Retype exactly the stretch of lines that begins at the line containing "Aus den gefilterten" and ends at the last line of the data, with no other lines.

- Saved entries:
= Beginning of Section =
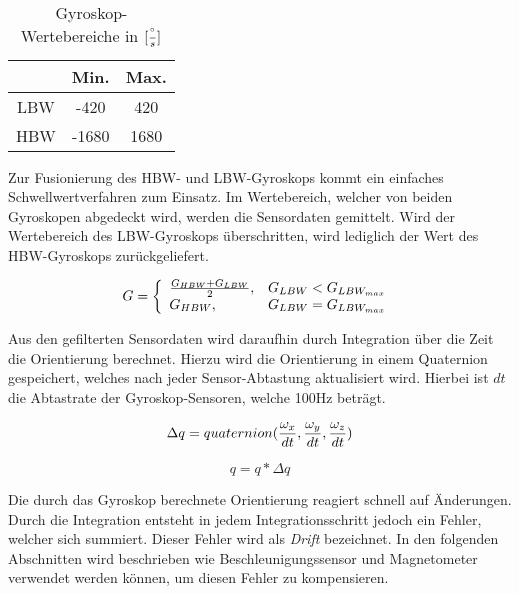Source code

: \begin{table}[ht]
  \centering
  \begin{tabular}{ | c | c | c | }
    \hline
    & Min. & Max. \\ \hline
    \ac{LBW} & -420   & 420   \\ \hline
    \ac{HBW} & -1680   & 1680   \\
    \hline
  \end{tabular}
  \caption{Gyroskop-Wertebereiche in $[{\degree \over s}]$}
  \label{tab:ranges-gyros}
\end{table}


Zur Fusionierung des \ac{HBW}- und \ac{LBW}-Gyroskops kommt ein einfaches Schwellwertverfahren zum Einsatz. 
Im Wertebereich, welcher von beiden Gyroskopen abgedeckt wird, werden
die Sensordaten gemittelt. Wird der Wertebereich des \ac{LBW}-Gyroskops
überschritten, wird lediglich der Wert des \ac{HBW}-Gyroskops
zurückgeliefert.

\begin{equation}
    G = \left\{
    \begin{array}{ll}
        \frac{G_{HBW} + G_{LBW}}{2}, & G_{LBW} < G_{LBW_{max}}  \\
        G_{HBW}, & G_{LBW} = G_{LBW_{max}}
    \end{array}\right. \\
\end{equation}

Aus den gefilterten Sensordaten wird daraufhin durch Integration über
die Zeit die Orientierung berechnet. Hierzu wird die Orientierung in einem Quaternion gespeichert, welches nach jeder Sensor-Abtastung aktualisiert wird. Hierbei ist $dt$ die Abtastrate der Gyroskop-Sensoren, welche 100Hz beträgt.

\begin{equation}
    \Delta q = quaternion({\omega_x \over dt}, {\omega_y \over dt}, {\omega_z \over dt}) \\
\end{equation}

\begin{equation}
    q = q * \Delta q
\end{equation}

Die durch das Gyroskop berechnete Orientierung reagiert schnell auf
Änderungen. Durch die Integration entsteht in jedem Integrationsschritt jedoch ein Fehler, welcher sich summiert. Dieser Fehler wird als \emph{Drift} bezeichnet. In den folgenden Abschnitten wird beschrieben wie Beschleunigungssensor und Magnetometer verwendet werden können, um diesen Fehler zu kompensieren.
= End of Section =
- RESPONSE TO THIS EXERCISE:
Aus den gefilterten Sensordaten wird daraufhin durch Integration über
die Zeit die Orientierung berechnet. Hierzu wird die Orientierung in einem Quaternion gespeichert, welches nach jeder Sensor-Abtastung aktualisiert wird. Hierbei ist $dt$ die Abtastrate der Gyroskop-Sensoren, welche 100Hz beträgt.

\begin{equation}
    \Delta q = quaternion({\omega_x \over dt}, {\omega_y \over dt}, {\omega_z \over dt}) \\
\end{equation}

\begin{equation}
    q = q * \Delta q
\end{equation}

Die durch das Gyroskop berechnete Orientierung reagiert schnell auf
Änderungen. Durch die Integration entsteht in jedem Integrationsschritt jedoch ein Fehler, welcher sich summiert. Dieser Fehler wird als \emph{Drift} bezeichnet. In den folgenden Abschnitten wird beschrieben wie Beschleunigungssensor und Magnetometer verwendet werden können, um diesen Fehler zu kompensieren.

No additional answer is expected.